Do you love the sort of short, startling stories that are best told late at night around a campfire? Or maybe you’re the sort that doesn’t really think it’s possible for a story to be properly scary in only a page or two, but you’d like to see them try. Regardless, this collection of one- to two-page short stories is sure to horrify–and possibly change your outlook on closets, lasagna, and strawberry bubble bath forever!

Half-Minute Horrors was a lucky find at a used bookstore for me–I’ve never seen it anywhere else. This collection features (extremely) short stories (and a few comics) by some of today’s leading authors and artists.
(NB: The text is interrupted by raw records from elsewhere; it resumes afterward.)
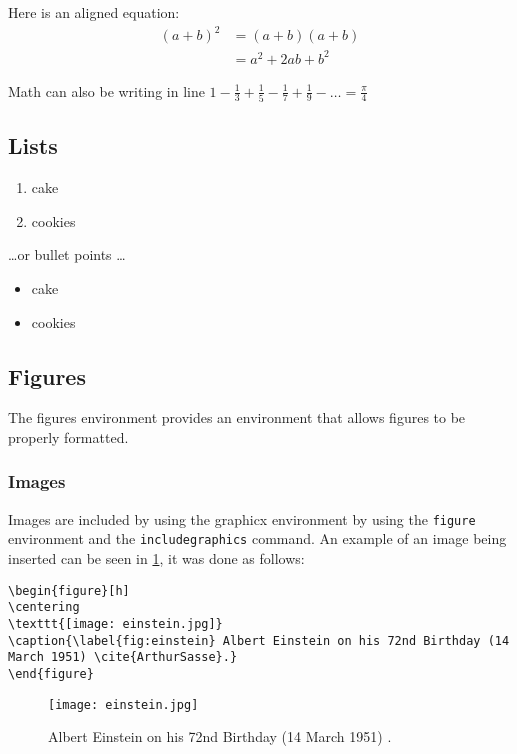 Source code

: \documentclass[11pt,a4paper,titlepage]{article}
\begin{document}
Here is an aligned equation:
\begin{align}
(a+b)^2  & = (a+b)(a+b)  \nonumber \\
  & = a^2+2ab+b^2 \label{eq:aplusbexpanded}
\end{align}


Math can also be writing in line $1-\frac{1}{3}+\frac{1}{5}-\frac{1}{7}+\frac{1}{9}-\ldots = \frac{\pi}{4}$

\subsection{Lists}

\begin{enumerate}
\item cake
\item cookies
\end{enumerate}

\dots or bullet points \dots

\begin{itemize}
\item cake
\item cookies
\end{itemize}


\subsection{Figures}
The figures environment provides an environment that allows figures to be properly formatted.
\subsubsection{Images}

Images are included by using the graphicx environment by using the \texttt{figure} environment and the \texttt{includegraphics} command. An example of an image being inserted can be seen in \ref{fig:einstein}, it was done as follows:

\begin{lstlisting}[breaklines]
\begin{figure}[h]
\centering
\texttt{[image: einstein.jpg]}
\caption{\label{fig:einstein} Albert Einstein on his 72nd Birthday (14 March 1951) \cite{ArthurSasse}.}
\end{figure}
\end{lstlisting}

\begin{figure}[h]
\centering
\texttt{[image: einstein.jpg]}
\caption{\label{fig:einstein} Albert Einstein on his 72nd Birthday (14 March 1951) \cite{ArthurSasse}.}
\end{figure}
\end{document}
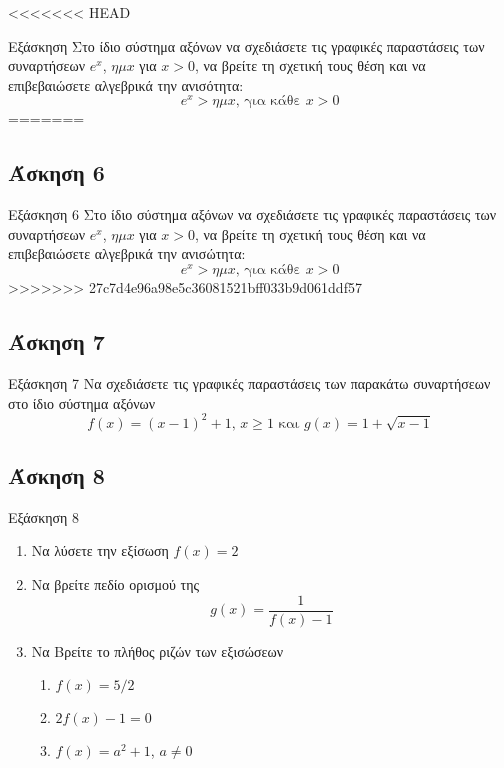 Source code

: \documentclass[greek]{beamer}
\begin{document}
<<<<<<< HEAD
\begin{frame}{Εξάσκηση}
Στο ίδιο σύστημα αξόνων να σχεδιάσετε τις γραφικές παραστάσεις των συναρτήσεων $e^x$, $ημ x$ για $x>0$, να βρείτε τη σχετική τους θέση και να επιβεβαιώσετε αλγεβρικά την ανισότητα:
$$e^x>ημ x \text{, για κάθε } x>0$$
=======
\subsection{Άσκηση 6}
\begin{frame}[label=Άσκηση6,t]{Εξάσκηση 6}
      Στο ίδιο σύστημα αξόνων να σχεδιάσετε τις γραφικές παραστάσεις των συναρτήσεων $e^x$, $ημ x$ για $x>0$, να βρείτε τη σχετική τους θέση και να επιβεβαιώσετε αλγεβρικά την ανισώτητα:
      $$e^x>ημ x \text{, για κάθε } x>0$$
      >>>>>>> 27c7d4e96a98e5c36081521bff033b9d061ddf57
\end{frame}

\subsection{Άσκηση 7}
\begin{frame}[label=Άσκηση7,t]{Εξάσκηση 7}
      Να σχεδιάσετε τις γραφικές παραστάσεις των παρακάτω συναρτήσεων στο ίδιο σύστημα αξόνων
      $$f(x)=(x-1)^2+1\text{, } x\ge 1 \text{ και } g(x)=1+\sqrt{x-1}$$
\end{frame}

\subsection{Άσκηση 8}
\begin{frame}[label=Άσκηση8,t]{Εξάσκηση 8}
      \href{https://www.geogebra.org/m/euy2uhma}{}
      \begin{enumerate}
            \item<1-> Να λύσετε την εξίσωση $f(x)=2$
            \item<2-> Να βρείτε πεδίο ορισμού της $$g(x)=\frac{1}{f(x)-1}$$
            \item<3-> Να Βρείτε το πλήθος ριζών των εξισώσεων
                  \begin{enumerate}
                        \item<4-> $f(x)=5/2$
                        \item<5-> $2f(x)-1=0$
                        \item<6-> $f(x)=a^2+1$, $a\ne 0$
                  \end{enumerate}
      \end{enumerate}
\end{frame}


\end{frame}
\end{document}
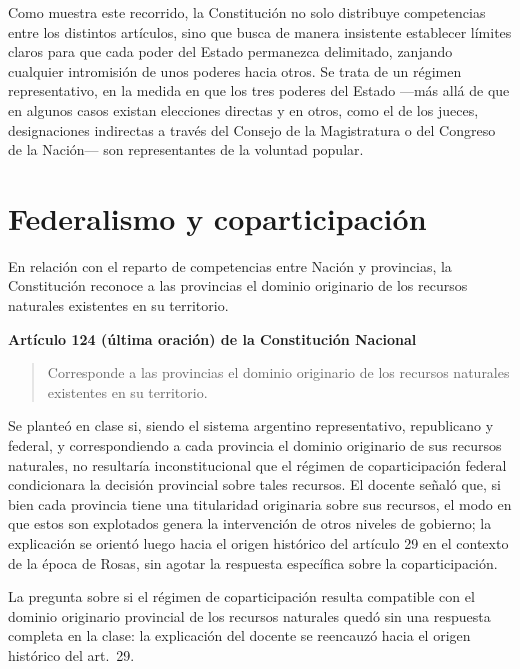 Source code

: \documentclass[12pt,oneside]{book}
\newenvironment{normacitada}[1]{%
    \medskip
    \noindent\textbf{#1}\par\smallskip
    \begin{quote}\itshape
}{%
    \end{quote}
    \medskip
}
\begin{document}
Como muestra este recorrido, la Constitución no solo distribuye competencias entre los distintos artículos, sino que busca de manera insistente establecer límites claros para que cada poder del Estado permanezca delimitado, zanjando cualquier intromisión de unos poderes hacia otros. Se trata de un régimen representativo, en la medida en que los tres poderes del Estado —más allá de que en algunos casos existan elecciones directas y en otros, como el de los jueces, designaciones indirectas a través del Consejo de la Magistratura o del Congreso de la Nación— son representantes de la voluntad popular.

\section{Federalismo y coparticipación}

En relación con el reparto de competencias entre Nación y provincias, la Constitución reconoce a las provincias el dominio originario de los recursos naturales existentes en su territorio.

\begin{normacitada}{Artículo 124 (última oración) de la Constitución Nacional}
Corresponde a las provincias el dominio originario de los recursos naturales existentes en su territorio.
\end{normacitada}

Se planteó en clase si, siendo el sistema argentino representativo, republicano y federal, y correspondiendo a cada provincia el dominio originario de sus recursos naturales, no resultaría inconstitucional que el régimen de coparticipación federal condicionara la decisión provincial sobre tales recursos. El docente señaló que, si bien cada provincia tiene una titularidad originaria sobre sus recursos, el modo en que estos son explotados genera la intervención de otros niveles de gobierno; la explicación se orientó luego hacia el origen histórico del artículo 29 en el contexto de la época de Rosas, sin agotar la respuesta específica sobre la coparticipación.

\begin{note}
La pregunta sobre si el régimen de coparticipación resulta compatible con el dominio originario provincial de los recursos naturales quedó sin una respuesta completa en la clase: la explicación del docente se reencauzó hacia el origen histórico del art.\ 29.
\end{note}
\end{document}
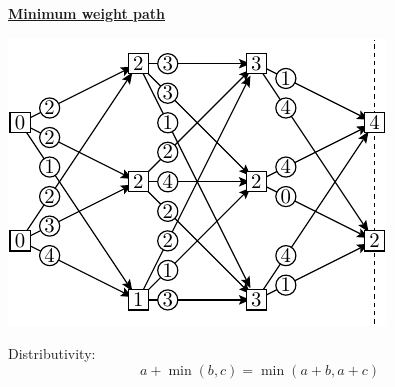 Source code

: \documentclass[11pt]{article}
\def\heading #1{\centerline{\underline{\bf\LARGE #1}}}
\begin{document}
\newpage %

\heading{Minimum weight path}
\centerline{\includegraphics[]{pic-minpath-4.pdf}}

Distributivity:
$$
    a + \min(b, c) = \min(a+b, a+c)
$$
\end{document}
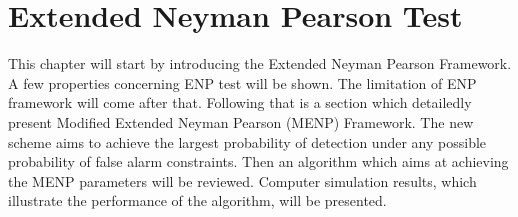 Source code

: \chapter{Extended Neyman Pearson Test}

\newcommand{\bom}{\boldsymbol{\omega}}
This chapter will start by introducing the Extended Neyman Pearson Framework. A few properties concerning ENP test will be shown. The limitation of ENP framework will come after that. Following that is a section which detailedly present Modified Extended Neyman Pearson (MENP) Framework. The new scheme aims to achieve the largest probability of detection under any possible probability of false alarm constraints. Then an algorithm which aims at achieving the MENP parameters will be reviewed. Computer simulation results, which illustrate the performance of the algorithm, will be presented. 



\typeout{}


\typeout{}


\typeout{}


\typeout{}


\typeout{}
The variety is impressive, yet they all prey on our deepest fears, utilizing surprise, disgust, and the ever-useful twist to create stories that are sure to leave the reader, well, horrified. Yet even while being certifiably creepy, these stories are honestly appropriate even for elementary-age children–as long as they don’t get freaked out too easily or have nightmares. I definitely enjoyed this collection, and would recommend Half-Minute Horrors to anyone who likes scary stories–especially if you don’t have much time to enjoy them.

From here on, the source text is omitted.